---------- Data section ----------

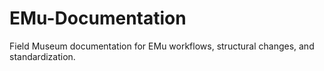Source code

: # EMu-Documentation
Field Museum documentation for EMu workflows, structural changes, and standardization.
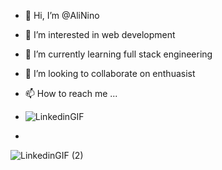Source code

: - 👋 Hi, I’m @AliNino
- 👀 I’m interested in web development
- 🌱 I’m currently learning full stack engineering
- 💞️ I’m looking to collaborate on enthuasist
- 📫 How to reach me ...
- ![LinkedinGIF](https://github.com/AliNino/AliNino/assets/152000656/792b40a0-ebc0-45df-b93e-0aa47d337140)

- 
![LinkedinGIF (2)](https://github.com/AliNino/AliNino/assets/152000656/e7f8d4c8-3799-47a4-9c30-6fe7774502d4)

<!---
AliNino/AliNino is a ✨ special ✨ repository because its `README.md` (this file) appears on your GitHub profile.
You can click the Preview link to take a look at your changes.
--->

----------
---------- Data section ----------

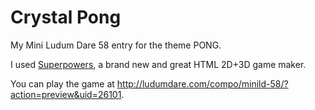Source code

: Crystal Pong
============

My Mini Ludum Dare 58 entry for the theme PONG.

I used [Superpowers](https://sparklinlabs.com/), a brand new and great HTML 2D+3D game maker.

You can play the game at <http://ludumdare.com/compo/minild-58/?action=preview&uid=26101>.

----------
---------- Data section ----------

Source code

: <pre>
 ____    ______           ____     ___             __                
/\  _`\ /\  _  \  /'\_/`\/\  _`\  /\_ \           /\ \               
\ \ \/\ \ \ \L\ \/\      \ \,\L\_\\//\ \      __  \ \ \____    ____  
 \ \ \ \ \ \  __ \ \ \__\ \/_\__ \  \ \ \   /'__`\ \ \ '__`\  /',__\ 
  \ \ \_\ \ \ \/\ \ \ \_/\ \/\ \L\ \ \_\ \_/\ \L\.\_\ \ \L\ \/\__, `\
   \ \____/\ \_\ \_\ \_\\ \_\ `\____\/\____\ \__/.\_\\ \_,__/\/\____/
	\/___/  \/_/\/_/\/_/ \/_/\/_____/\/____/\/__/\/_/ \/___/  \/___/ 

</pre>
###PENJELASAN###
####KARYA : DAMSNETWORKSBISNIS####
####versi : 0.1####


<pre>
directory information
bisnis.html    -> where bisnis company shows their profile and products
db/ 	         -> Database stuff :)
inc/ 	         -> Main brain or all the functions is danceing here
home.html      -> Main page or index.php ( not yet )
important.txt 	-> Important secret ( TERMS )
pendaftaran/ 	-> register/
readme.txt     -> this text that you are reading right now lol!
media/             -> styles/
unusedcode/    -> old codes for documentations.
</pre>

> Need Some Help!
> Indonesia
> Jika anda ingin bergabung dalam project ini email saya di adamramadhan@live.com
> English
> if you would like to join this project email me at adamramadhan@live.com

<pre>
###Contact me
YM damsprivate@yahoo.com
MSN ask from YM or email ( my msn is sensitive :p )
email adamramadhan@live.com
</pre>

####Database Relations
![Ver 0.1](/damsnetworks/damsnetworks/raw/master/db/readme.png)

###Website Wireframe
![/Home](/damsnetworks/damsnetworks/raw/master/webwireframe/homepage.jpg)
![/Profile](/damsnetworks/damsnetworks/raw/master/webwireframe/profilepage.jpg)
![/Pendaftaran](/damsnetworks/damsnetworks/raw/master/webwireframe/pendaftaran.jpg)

----------

» Directions for this task
Everything above from the line containing "I used [Superpowers](https://sparklinlabs.com/), a" through the line containing "You can play" must be copied exactly. Nothing outside that range belongs in the answer.

» Response
I used [Superpowers](https://sparklinlabs.com/), a brand new and great HTML 2D+3D game maker.

You can play the game at <http://ludumdare.com/compo/minild-58/?action=preview&uid=26101>.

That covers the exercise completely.